Compliance And It: Collaborating For Mutual Success

The Compliance and Information Technology functions in an organization have more in common than one may think. Both are often misunderstood and under-appreciated. Far from simply setting up printers and resetting passwords, IT serves a vital role in protecting the organization from threats, both internal and external. Cybersecurity has become an executive-level priority as cyber-attacks spread to all sectors. Compliance is often viewed as an automatic “no” - strict rules that hinder business; but a good Compliance department actually facilitates business by protecting the organization and its reputation. Compliance and IT are uniquely suited to supporting each other and collaborating to better protect the organization from the myriad threats that multinational companies face today.

Like any relationship, a great relationship between these two functions starts with respect. Both departments are staffed with technical experts who have degrees, certifications, and experience in their respective fields, and each function should recognize and respect the other’s knowledge. While IT may want to re-examine a proposed technology solution to a compliance issue, it should refrain from challenging the regulatory basis for the issue itself. Don’t Google “OFAC” to argue about denied party screening - just as compliance shouldn’t search for “ERP system” to tell IT what theirs can or can’t do.

In some organizations, IT will designate business liaisons that work closely with specific functions or lines of business.

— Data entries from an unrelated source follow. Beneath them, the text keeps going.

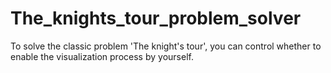 # The_knights_tour_problem_solver
To solve the classic problem 'The knight's tour', you can control whether to enable the visualization process by yourself.
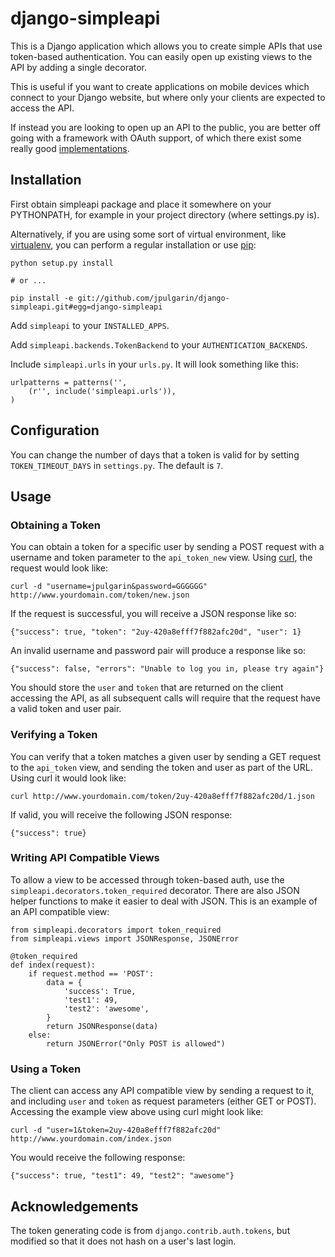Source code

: django-simpleapi
================

This is a Django application which allows you to create simple APIs
that use token-based authentication. You can easily open up existing views
to the API by adding a single decorator.

This is useful if you want to create applications on mobile devices which
connect to your Django website, but where only your clients are expected to
access the API.

If instead you are looking to open up an API to the public, you are better off
going with a framework with OAuth support, of which there exist some really
good [implementations](https://bitbucket.org/jespern/django-piston/wiki/Home).

Installation
------------

First obtain simpleapi package and place it somewhere on your PYTHONPATH, for example
in your project directory (where settings.py is). 

Alternatively, if you are 
using some sort of virtual environment, like [virtualenv][], you can perform a 
regular installation or use [pip][]:
    
    python setup.py install

    # or ...

    pip install -e git://github.com/jpulgarin/django-simpleapi.git#egg=django-simpleapi

[virtualenv]: http://pypi.python.org/pypi/virtualenv
[pip]: http://pip.openplans.org/

Add `simpleapi` to your `INSTALLED_APPS`.

Add `simpleapi.backends.TokenBackend` to your `AUTHENTICATION_BACKENDS`.

Include `simpleapi.urls` in your `urls.py`. It will look something like this:

    urlpatterns = patterns('',
        (r'', include('simpleapi.urls')),
    )

Configuration
-------------

You can change the number of days that a token is valid for by setting 
`TOKEN_TIMEOUT_DAYS` in `settings.py`. The default is `7`.

Usage
-----

### Obtaining a Token

You can obtain a token for a specific user by sending a POST request with a
username and token parameter to the `api_token_new` view. 
Using [curl][], the request would look like:

    curl -d "username=jpulgarin&password=GGGGGG" http://www.yourdomain.com/token/new.json 

[curl]: http://curl.haxx.se/

If the request is successful, you will receive a JSON response like so:

    {"success": true, "token": "2uy-420a8efff7f882afc20d", "user": 1}

An invalid username and password pair will produce a response like so:

    {"success": false, "errors": "Unable to log you in, please try again"}

You should store the `user` and `token` that are returned on the client 
accessing the API, as all subsequent calls will require that the request have 
a valid token and user pair.

### Verifying a Token

You can verify that a token matches a given user by sending a GET request
to the `api_token` view, and sending the token and user as part of the URL. 
Using curl it would look like:

    curl http://www.yourdomain.com/token/2uy-420a8efff7f882afc20d/1.json 

If valid, you will receive the following JSON response:

    {"success": true}

### Writing API Compatible Views

To allow a view to be accessed through token-based auth, use the 
`simpleapi.decorators.token_required` decorator. There are also 
JSON helper functions to make it easier to deal with JSON. 
This is an example of an API compatible view:

    from simpleapi.decorators import token_required
    from simpleapi.views import JSONResponse, JSONError

    @token_required
    def index(request):
        if request.method == 'POST':
            data = {
                'success': True,
                'test1': 49,
                'test2': 'awesome',
            }
            return JSONResponse(data)
        else:
            return JSONError("Only POST is allowed")

### Using a Token

The client can access any API compatible view by sending a request to it, 
and including `user` and `token` as request parameters (either GET or POST).
Accessing the example view above using curl might look like:

    curl -d "user=1&token=2uy-420a8efff7f882afc20d" http://www.yourdomain.com/index.json

You would receive the following response:

    {"success": true, "test1": 49, "test2": "awesome"}

Acknowledgements
----------------

The token generating code is from `django.contrib.auth.tokens`, but modified so
that it does not hash on a user's last login.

Having an IT liaison for compliance is a best practice that enhances collaboration through the opportunity for one-on-one communication and cross-training. The IT liaison can learn more about compliance and its business requirements, helping to better translate those into technical specifications, while educating the compliance team about IT systems and processes.

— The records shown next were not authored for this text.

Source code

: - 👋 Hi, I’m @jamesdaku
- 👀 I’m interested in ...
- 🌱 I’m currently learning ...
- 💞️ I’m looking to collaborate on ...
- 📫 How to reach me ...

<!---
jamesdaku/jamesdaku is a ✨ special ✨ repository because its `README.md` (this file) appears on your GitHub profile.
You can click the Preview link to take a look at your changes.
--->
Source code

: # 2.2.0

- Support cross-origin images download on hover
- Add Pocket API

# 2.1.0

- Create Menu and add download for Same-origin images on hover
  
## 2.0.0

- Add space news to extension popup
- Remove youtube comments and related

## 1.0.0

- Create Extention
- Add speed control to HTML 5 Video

Whether or not an IT liaison is available, compliance should make an effort to understand how IT manages work and projects. If the organization uses an agile method, it is important for compliance to review its project requests with an eye toward sprints. If IT is using a scoring method to prioritize, it can be difficult for compliance to put a business value on its projects; in those cases, it may be helpful to look at the way legal requests are scored to determine how to value risk mitigation.

When looking at how to open the lines of communication, consider how each function communicates within itself and with other parts of the organization. If there is a regular intra-department meeting, invite the other department to give a short talk or presentation. A lunch and learn to treat the other department is a great way to start. Compliance may already have recurring calls with the lines of business to provide regulatory updates; extend the invitation to key IT personnel. Regular IT department meetings may yield valuable updates for compliance, such as vendor changes, new software, and new facilities

Compliance should also be open to alternative technical solutions proposed by IT - if it ultimately meets the goal or resolves the issue, don’t let perfect be the enemy of good. One example of this is the Bill of Lading document generated by ERP systems. It is common for multiple departments to request specific language or data elements be included on the BOL, but there is only so much room on the page. Rather than doubling down on the exact language being on the BOL, consider if the language could be shortened, if a reference to a full policy could be used instead, or if there is another shipping document where the language could be included (the commercial invoice, packing list, etc.)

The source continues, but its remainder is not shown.